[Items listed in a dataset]
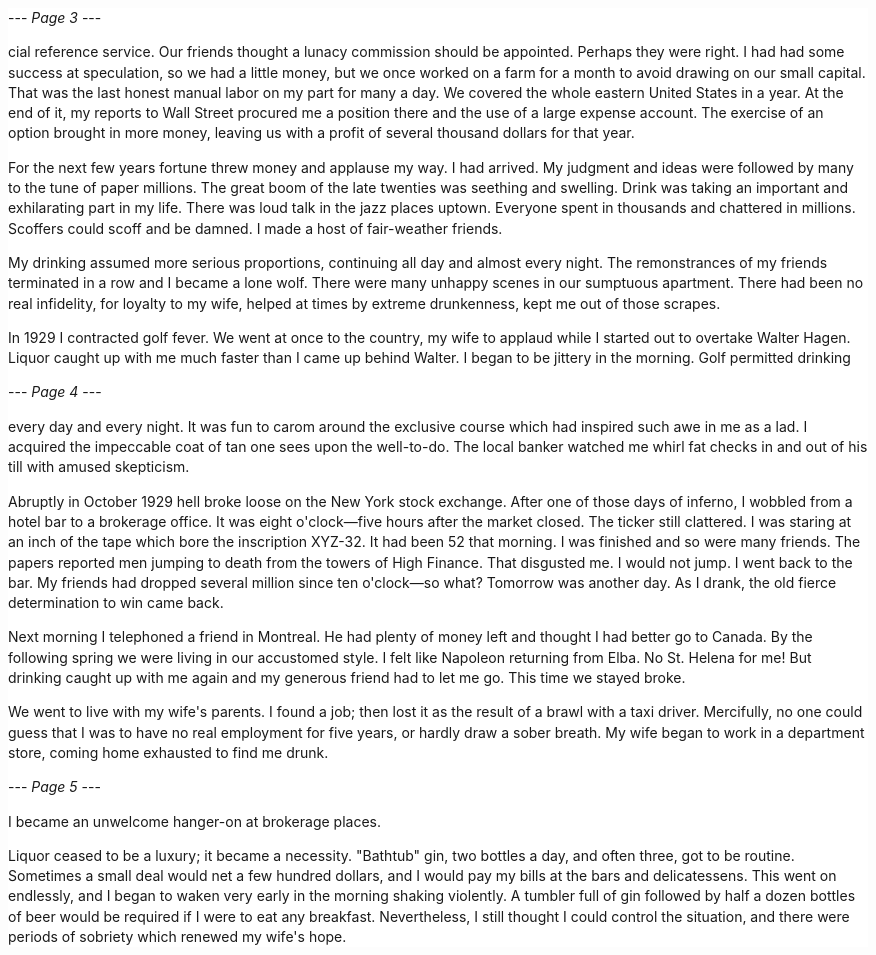 --- *Page 3* ---

cial reference service. Our friends thought a lunacy commission should be appointed. Perhaps they were right. I had had some success at speculation, so we had a little money, but we once worked on a farm for a month to avoid drawing on our small capital. That was the last honest manual labor on my part for many a day. We covered the whole eastern United States in a year. At the end of it, my reports to Wall Street procured me a position there and the use of a large expense account. The exercise of an option brought in more money, leaving us with a profit of several thousand dollars for that year.

For the next few years fortune threw money and applause my way. I had arrived. My judgment and ideas were followed by many to the tune of paper millions. The great boom of the late twenties was seething and swelling. Drink was taking an important and exhilarating part in my life. There was loud talk in the jazz places uptown. Everyone spent in thousands and chattered in millions. Scoffers could scoff and be damned. I made a host of fair-weather friends.

My drinking assumed more serious proportions, continuing all day and almost every night. The remonstrances of my friends terminated in a row and I became a lone wolf. There were many unhappy scenes in our sumptuous apartment. There had been no real infidelity, for loyalty to my wife, helped at times by extreme drunkenness, kept me out of those scrapes.

In 1929 I contracted golf fever. We went at once to the country, my wife to applaud while I started out to overtake Walter Hagen. Liquor caught up with me much faster than I came up behind Walter. I began to be jittery in the morning. Golf permitted drinking

--- *Page 4* ---

every day and every night. It was fun to carom around the exclusive course which had inspired such awe in me as a lad. I acquired the impeccable coat of tan one sees upon the well-to-do. The local banker watched me whirl fat checks in and out of his till with amused skepticism.

Abruptly in October 1929 hell broke loose on the New York stock exchange. After one of those days of inferno, I wobbled from a hotel bar to a brokerage office. It was eight o'clock—five hours after the market closed. The ticker still clattered. I was staring at an inch of the tape which bore the inscription XYZ-32. It had been 52 that morning. I was finished and so were many friends. The papers reported men jumping to death from the towers of High Finance. That disgusted me. I would not jump. I went back to the bar. My friends had dropped several million since ten o'clock—so what? Tomorrow was another day. As I drank, the old fierce determination to win came back.

Next morning I telephoned a friend in Montreal. He had plenty of money left and thought I had better go to Canada. By the following spring we were living in our accustomed style. I felt like Napoleon returning from Elba. No St. Helena for me! But drinking caught up with me again and my generous friend had to let me go. This time we stayed broke.

We went to live with my wife's parents. I found a job; then lost it as the result of a brawl with a taxi driver. Mercifully, no one could guess that I was to have no real employment for five years, or hardly draw a sober breath. My wife began to work in a department store, coming home exhausted to find me drunk.

--- *Page 5* ---

I became an unwelcome hanger-on at brokerage places.

Liquor ceased to be a luxury; it became a necessity. "Bathtub" gin, two bottles a day, and often three, got to be routine. Sometimes a small deal would net a few hundred dollars, and I would pay my bills at the bars and delicatessens. This went on endlessly, and I began to waken very early in the morning shaking violently. A tumbler full of gin followed by half a dozen bottles of beer would be required if I were to eat any breakfast. Nevertheless, I still thought I could control the situation, and there were periods of sobriety which renewed my wife's hope.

◆ **WHAT YOU HAVE TO DO**:
Every entry must be transcribed exactly. Pictures do not belong in the copy.

◆ **ANSWER TO THIS EXERCISE**:
 --- *Page 3* ---

cial reference service. Our friends thought a lunacy commission should be appointed. Perhaps they were right. I had had some success at speculation, so we had a little money, but we once worked on a farm for a month to avoid drawing on our small capital. That was the last honest manual labor on my part for many a day. We covered the whole eastern United States in a year. At the end of it, my reports to Wall Street procured me a position there and the use of a large expense account. The exercise of an option brought in more money, leaving us with a profit of several thousand dollars for that year.

For the next few years fortune threw money and applause my way. I had arrived. My judgment and ideas were followed by many to the tune of paper millions. The great boom of the late twenties was seething and swelling. Drink was taking an important and exhilarating part in my life. There was loud talk in the jazz places uptown. Everyone spent in thousands and chattered in millions. Scoffers could scoff and be damned. I made a host of fair-weather friends.

My drinking assumed more serious proportions, continuing all day and almost every night. The remonstrances of my friends terminated in a row and I became a lone wolf. There were many unhappy scenes in our sumptuous apartment. There had been no real infidelity, for loyalty to my wife, helped at times by extreme drunkenness, kept me out of those scrapes.

In 1929 I contracted golf fever. We went at once to the country, my wife to applaud while I started out to overtake Walter Hagen. Liquor caught up with me much faster than I came up behind Walter. I began to be jittery in the morning. Golf permitted drinking

--- *Page 4* ---

every day and every night. It was fun to carom around the exclusive course which had inspired such awe in me as a lad. I acquired the impeccable coat of tan one sees upon the well-to-do. The local banker watched me whirl fat checks in and out of his till with amused skepticism.

Abruptly in October 1929 hell broke loose on the New York stock exchange. After one of those days of inferno, I wobbled from a hotel bar to a brokerage office. It was eight o'clock—five hours after the market closed. The ticker still clattered. I was staring at an inch of the tape which bore the inscription XYZ-32. It had been 52 that morning. I was finished and so were many friends. The papers reported men jumping to death from the towers of High Finance. That disgusted me. I would not jump. I went back to the bar. My friends had dropped several million since ten o'clock—so what? Tomorrow was another day. As I drank, the old fierce determination to win came back.

Next morning I telephoned a friend in Montreal. He had plenty of money left and thought I had better go to Canada. By the following spring we were living in our accustomed style. I felt like Napoleon returning from Elba. No St. Helena for me! But drinking caught up with me again and my generous friend had to let me go. This time we stayed broke.

We went to live with my wife's parents. I found a job; then lost it as the result of a brawl with a taxi driver. Mercifully, no one could guess that I was to have no real employment for five years, or hardly draw a sober breath. My wife began to work in a department store, coming home exhausted to find me drunk.

--- *Page 5* ---

I became an unwelcome hanger-on at brokerage places.

Liquor ceased to be a luxury; it became a necessity. "Bathtub" gin, two bottles a day, and often three, got to be routine. Sometimes a small deal would net a few hundred dollars, and I would pay my bills at the bars and delicatessens. This went on endlessly, and I began to waken very early in the morning shaking violently. A tumbler full of gin followed by half a dozen bottles of beer would be required if I were to eat any breakfast. Nevertheless, I still thought I could control the situation, and there were periods of sobriety which renewed my wife's hope.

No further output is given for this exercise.